(Stored data)
▽
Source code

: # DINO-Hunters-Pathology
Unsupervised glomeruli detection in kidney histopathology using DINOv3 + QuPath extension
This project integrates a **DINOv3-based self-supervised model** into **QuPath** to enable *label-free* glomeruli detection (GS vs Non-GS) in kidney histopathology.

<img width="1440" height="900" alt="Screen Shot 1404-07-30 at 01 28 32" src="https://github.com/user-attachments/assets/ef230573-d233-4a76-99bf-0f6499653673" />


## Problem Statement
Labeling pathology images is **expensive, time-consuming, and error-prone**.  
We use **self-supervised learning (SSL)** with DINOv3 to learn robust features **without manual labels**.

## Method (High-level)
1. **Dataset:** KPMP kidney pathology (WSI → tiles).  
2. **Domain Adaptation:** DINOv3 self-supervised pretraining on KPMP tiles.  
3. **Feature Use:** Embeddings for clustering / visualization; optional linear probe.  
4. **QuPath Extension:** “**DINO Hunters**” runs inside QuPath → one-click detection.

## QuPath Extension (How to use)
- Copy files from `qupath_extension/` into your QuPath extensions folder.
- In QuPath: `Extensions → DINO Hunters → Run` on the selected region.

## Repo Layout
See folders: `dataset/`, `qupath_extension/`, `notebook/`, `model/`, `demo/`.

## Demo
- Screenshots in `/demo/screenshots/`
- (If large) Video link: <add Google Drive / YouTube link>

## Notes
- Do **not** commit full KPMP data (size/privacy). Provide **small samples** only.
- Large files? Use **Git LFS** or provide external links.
△
DESCRIPTION OF THE TASK: Show each line of the records above containing "glomeruli".

RESPONSE BOX:
Unsupervised glomeruli detection in kidney histopathology using DINOv3 + QuPath extension
This project integrates a **DINOv3-based self-supervised model** into **QuPath** to enable *label-free* glomeruli detection (GS vs Non-GS) in kidney histopathology.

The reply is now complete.